EXERCISE BRIEF: A faithful transcription of all lines below is the expected answer.

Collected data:
BEGIN
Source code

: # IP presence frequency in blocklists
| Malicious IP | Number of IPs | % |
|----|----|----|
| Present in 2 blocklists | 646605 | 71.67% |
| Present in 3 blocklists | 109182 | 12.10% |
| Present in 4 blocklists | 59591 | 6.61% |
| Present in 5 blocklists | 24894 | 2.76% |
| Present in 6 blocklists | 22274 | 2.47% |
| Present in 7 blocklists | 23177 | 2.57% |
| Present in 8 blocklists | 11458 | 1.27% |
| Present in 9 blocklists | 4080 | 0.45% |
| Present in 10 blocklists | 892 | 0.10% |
END
SOLUTION TO THE PROBLEM:
Source code

: # IP presence frequency in blocklists
| Malicious IP | Number of IPs | % |
|----|----|----|
| Present in 2 blocklists | 646605 | 71.67% |
| Present in 3 blocklists | 109182 | 12.10% |
| Present in 4 blocklists | 59591 | 6.61% |
| Present in 5 blocklists | 24894 | 2.76% |
| Present in 6 blocklists | 22274 | 2.47% |
| Present in 7 blocklists | 23177 | 2.57% |
| Present in 8 blocklists | 11458 | 1.27% |
| Present in 9 blocklists | 4080 | 0.45% |
| Present in 10 blocklists | 892 | 0.10% |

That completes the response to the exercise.